Mayweather v Pacquiao: Why richest fight may not revive boxing
- Published
- comments
Mayweather v Pacquiao |
---|
Venue: MGM Grand, Las Vegas. Date: 2/3 May: 21:00 local time/05:00 Sunday BST |
Coverage: Live text commentary on the BBC Sport website |
BBC sports editor Dan Roan reporting from Las Vegas. |
There are countless examples of how closely linked sport and money have become, but here in Las Vegas this week, the relationship has appeared too close for comfort.
Such is the supercharged media frenzy over the so-called "fight of the century", and the ramped-up interest in events here in Nevada, this will be one of the most lucrative sporting events in history, generating an estimated half a billion dollars.
Floyd 'Money' Mayweather is already the richest sportsman in the world. Now the American is set to earn another $200m (£130m) for this weekend's world welterweight title fight.
Opponent Manny Pacquiao will have to be content with around $130m (£85m). And the Filipino is doing well outside the ring too, having recently signed new endorsement deals with the likes of Nike, Foot Locker, and Nestle.
The anticipation for Mayweather v Pacquiao is understandable.

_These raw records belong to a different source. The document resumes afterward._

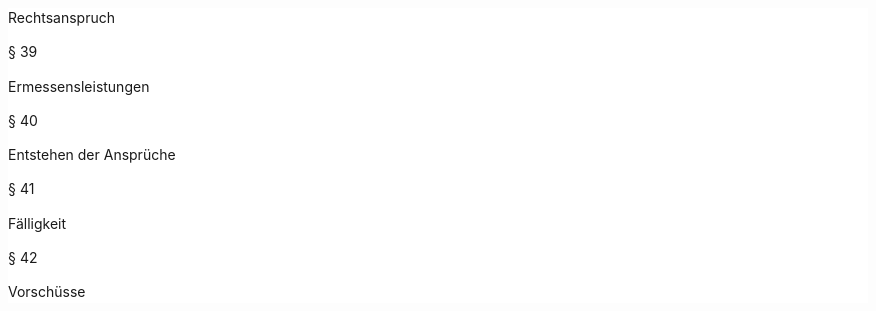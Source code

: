 Rechtsanspruch

</td>

</tr>

<tr>

<td style align="left" valign="top" charoff="50">

§ 39

</td>

<td style align="left" valign="top" charoff="50">

Ermessensleistungen

</td>

</tr>

<tr>

<td style align="left" valign="top" charoff="50">

§ 40

</td>

<td style align="left" valign="top" charoff="50">

Entstehen der Ansprüche

</td>

</tr>

<tr>

<td style align="left" valign="top" charoff="50">

§ 41

</td>

<td style align="left" valign="top" charoff="50">

Fälligkeit

</td>

</tr>

<tr>

<td style align="left" valign="top" charoff="50">

§ 42

</td>

<td style align="left" valign="top" charoff="50">

Vorschüsse
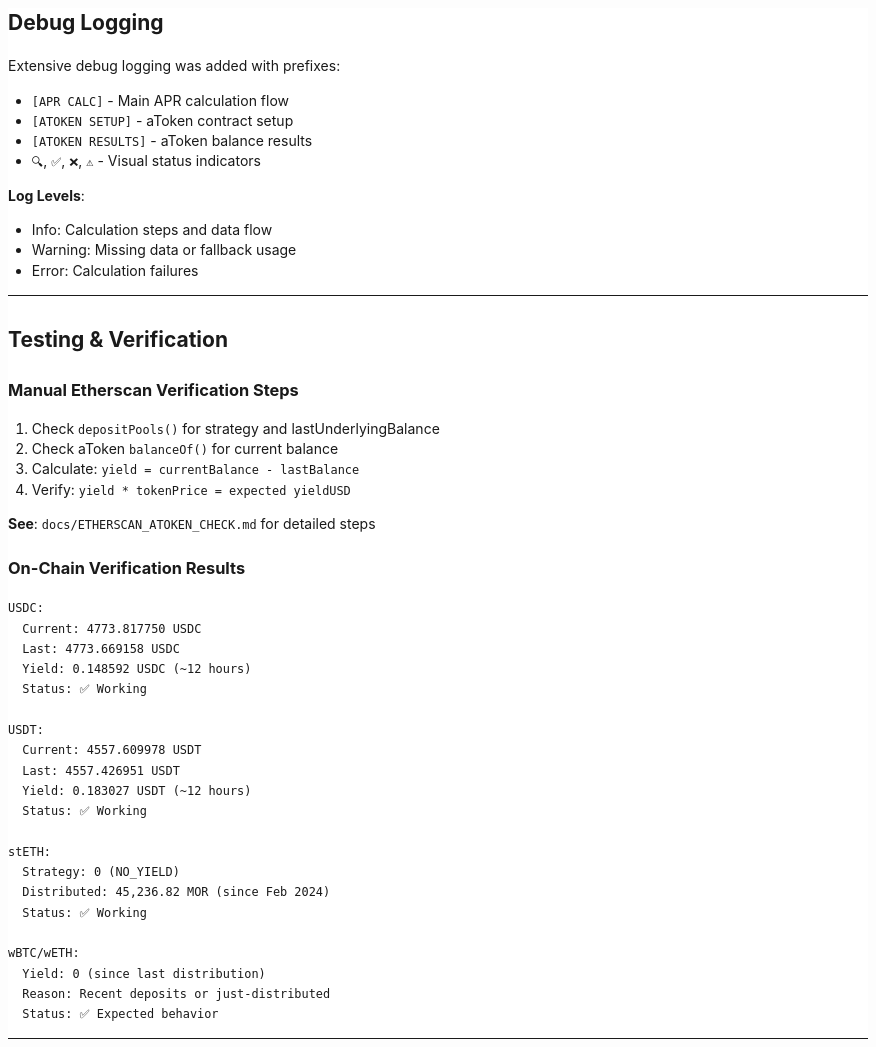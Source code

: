 ## Debug Logging

Extensive debug logging was added with prefixes:
- `[APR CALC]` - Main APR calculation flow
- `[ATOKEN SETUP]` - aToken contract setup
- `[ATOKEN RESULTS]` - aToken balance results
- `🔍`, `✅`, `❌`, `⚠️` - Visual status indicators

**Log Levels**:
- Info: Calculation steps and data flow
- Warning: Missing data or fallback usage
- Error: Calculation failures

---

## Testing & Verification

### Manual Etherscan Verification Steps
1. Check `depositPools()` for strategy and lastUnderlyingBalance
2. Check aToken `balanceOf()` for current balance
3. Calculate: `yield = currentBalance - lastBalance`
4. Verify: `yield * tokenPrice = expected yieldUSD`

**See**: `docs/ETHERSCAN_ATOKEN_CHECK.md` for detailed steps

### On-Chain Verification Results
```
USDC:
  Current: 4773.817750 USDC
  Last: 4773.669158 USDC
  Yield: 0.148592 USDC (~12 hours)
  Status: ✅ Working

USDT:
  Current: 4557.609978 USDT
  Last: 4557.426951 USDT
  Yield: 0.183027 USDT (~12 hours)
  Status: ✅ Working

stETH:
  Strategy: 0 (NO_YIELD)
  Distributed: 45,236.82 MOR (since Feb 2024)
  Status: ✅ Working

wBTC/wETH:
  Yield: 0 (since last distribution)
  Reason: Recent deposits or just-distributed
  Status: ✅ Expected behavior
```

---
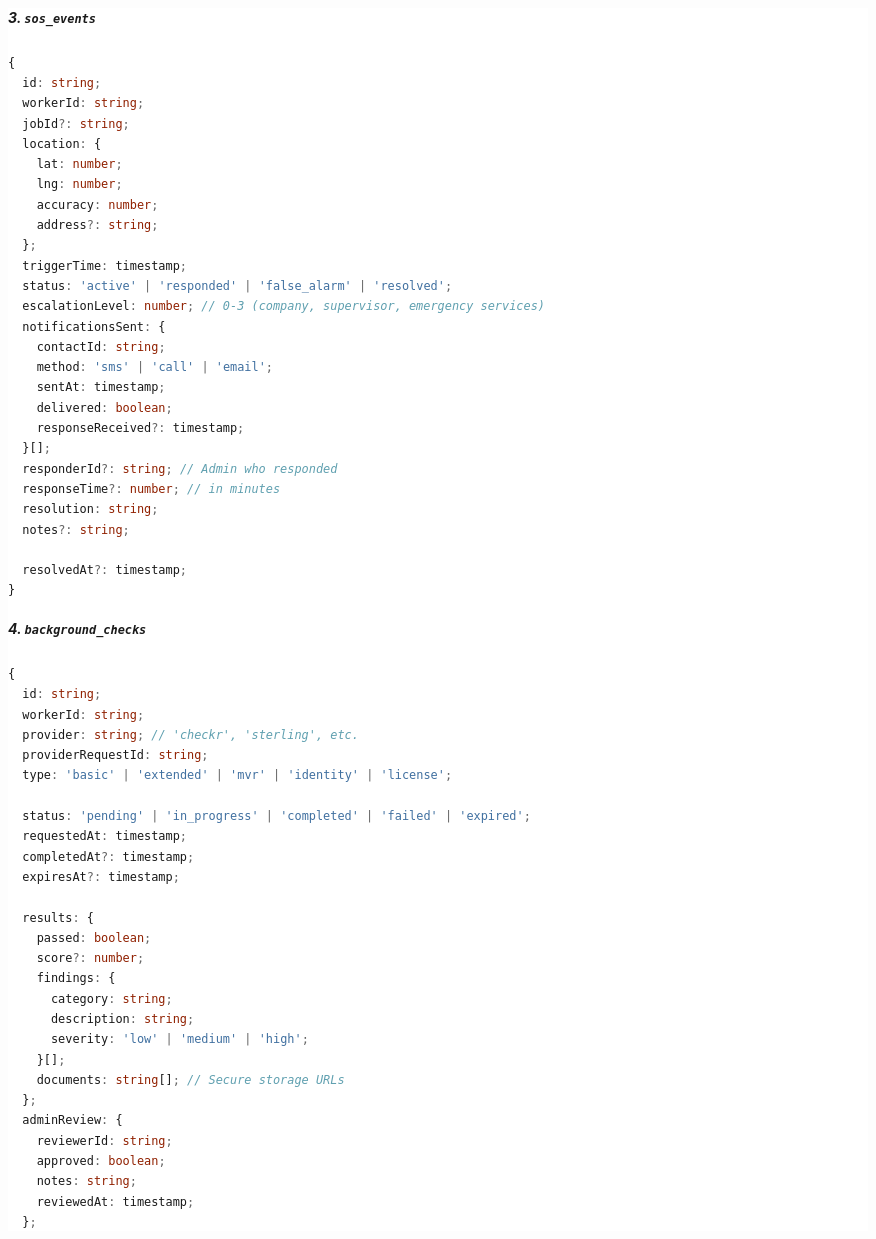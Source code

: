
 ```typescript
```

##### 3. `sos_events`
```typescript
{
  id: string;
  workerId: string;
  jobId?: string;
  location: {
    lat: number;
    lng: number;
    accuracy: number;
    address?: string;
  };
  triggerTime: timestamp;
  status: 'active' | 'responded' | 'false_alarm' | 'resolved';
  escalationLevel: number; // 0-3 (company, supervisor, emergency services)
  notificationsSent: {
    contactId: string;
    method: 'sms' | 'call' | 'email';
    sentAt: timestamp;
    delivered: boolean;
    responseReceived?: timestamp;
  }[];
  responderId?: string; // Admin who responded
  responseTime?: number; // in minutes
  resolution: string;
  notes?: string;

  resolvedAt?: timestamp;
}
```


##### 4. `background_checks`
```typescript
{
  id: string;
  workerId: string;
  provider: string; // 'checkr', 'sterling', etc.
  providerRequestId: string;
  type: 'basic' | 'extended' | 'mvr' | 'identity' | 'license';

  status: 'pending' | 'in_progress' | 'completed' | 'failed' | 'expired';
  requestedAt: timestamp;
  completedAt?: timestamp;
  expiresAt?: timestamp;

  results: {
    passed: boolean;
    score?: number;
    findings: {
      category: string;
      description: string;
      severity: 'low' | 'medium' | 'high';
    }[];
    documents: string[]; // Secure storage URLs
  };
  adminReview: {
    reviewerId: string;
    approved: boolean;
    notes: string;
    reviewedAt: timestamp;
  };
```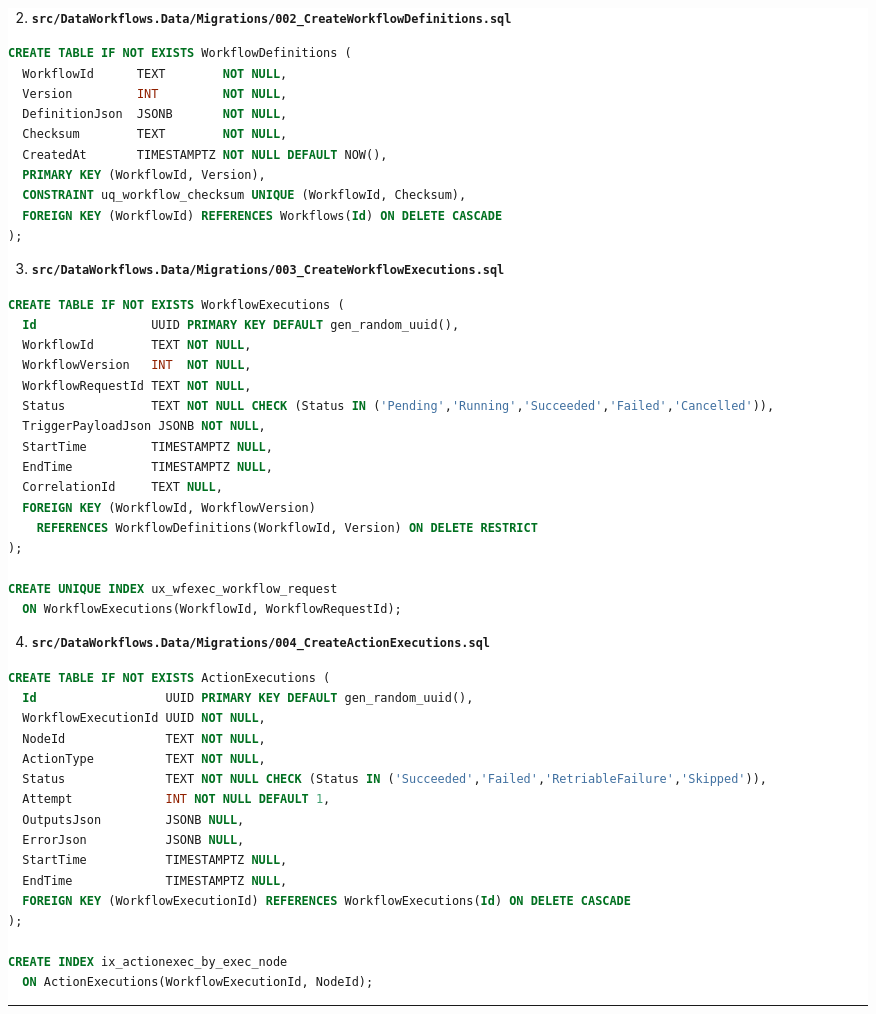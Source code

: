 2. **`src/DataWorkflows.Data/Migrations/002_CreateWorkflowDefinitions.sql`**
```sql
CREATE TABLE IF NOT EXISTS WorkflowDefinitions (
  WorkflowId      TEXT        NOT NULL,
  Version         INT         NOT NULL,
  DefinitionJson  JSONB       NOT NULL,
  Checksum        TEXT        NOT NULL,
  CreatedAt       TIMESTAMPTZ NOT NULL DEFAULT NOW(),
  PRIMARY KEY (WorkflowId, Version),
  CONSTRAINT uq_workflow_checksum UNIQUE (WorkflowId, Checksum),
  FOREIGN KEY (WorkflowId) REFERENCES Workflows(Id) ON DELETE CASCADE
);
```

3. **`src/DataWorkflows.Data/Migrations/003_CreateWorkflowExecutions.sql`**
```sql
CREATE TABLE IF NOT EXISTS WorkflowExecutions (
  Id                UUID PRIMARY KEY DEFAULT gen_random_uuid(),
  WorkflowId        TEXT NOT NULL,
  WorkflowVersion   INT  NOT NULL,
  WorkflowRequestId TEXT NOT NULL,
  Status            TEXT NOT NULL CHECK (Status IN ('Pending','Running','Succeeded','Failed','Cancelled')),
  TriggerPayloadJson JSONB NOT NULL,
  StartTime         TIMESTAMPTZ NULL,
  EndTime           TIMESTAMPTZ NULL,
  CorrelationId     TEXT NULL,
  FOREIGN KEY (WorkflowId, WorkflowVersion)
    REFERENCES WorkflowDefinitions(WorkflowId, Version) ON DELETE RESTRICT
);

CREATE UNIQUE INDEX ux_wfexec_workflow_request
  ON WorkflowExecutions(WorkflowId, WorkflowRequestId);
```

4. **`src/DataWorkflows.Data/Migrations/004_CreateActionExecutions.sql`**
```sql
CREATE TABLE IF NOT EXISTS ActionExecutions (
  Id                  UUID PRIMARY KEY DEFAULT gen_random_uuid(),
  WorkflowExecutionId UUID NOT NULL,
  NodeId              TEXT NOT NULL,
  ActionType          TEXT NOT NULL,
  Status              TEXT NOT NULL CHECK (Status IN ('Succeeded','Failed','RetriableFailure','Skipped')),
  Attempt             INT NOT NULL DEFAULT 1,
  OutputsJson         JSONB NULL,
  ErrorJson           JSONB NULL,
  StartTime           TIMESTAMPTZ NULL,
  EndTime             TIMESTAMPTZ NULL,
  FOREIGN KEY (WorkflowExecutionId) REFERENCES WorkflowExecutions(Id) ON DELETE CASCADE
);

CREATE INDEX ix_actionexec_by_exec_node
  ON ActionExecutions(WorkflowExecutionId, NodeId);
```

---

After all, these are two of the greatest pound-for-pound fighters of their era - one undefeated; the other a champion of six weight divisions. Something has to give. And few sports can match boxing for sheer fervour when it comes to fight-nights such as this.
And yet, despite the barely believable numbers being generated here, they are also perhaps symbolic of a sport that has sold its soul and lost its way.
The fight is generating record revenue for a boxing bout. But much of that is down to the pent-up demand created by six years of negotiations over money, quarrels between television networks, and delays over drugs testing.
This is the first super-fight of the social media age, and it has benefited from unprecedented levels of hype and a recovering US economy. That may be good for the fighters' bank balances, but surely the sport would have been better served if the two men had fought at their peak, not as they begin to think about retirement.
The fight will generate gate receipts of $74m (£48m), breaking the record set by Mayweather's clash with Saul Alvarez in 2013. But given that it is taking place in an arena with just 16,500 seats - only 500 of them available to the public - this is hardly an event staged with the average sports fan in mind.
Tickets have been advertised for hundreds of thousands of dollars, surpassing the level of demand for the Super Bowl, but most will go to members of the fighters' entourages, guests of wealthy corporations, or the casinos' most valued clients - the so-called 'high-rollers' (as long as they have credit-lines with the casino of $250,000).
At the Excalibur hotel - over the road from the MGM where the fight will take place - guests are being charged $400 (£260) just to watch the action on a TV screen in a bar. Fans are even being charged to attend the weigh-in.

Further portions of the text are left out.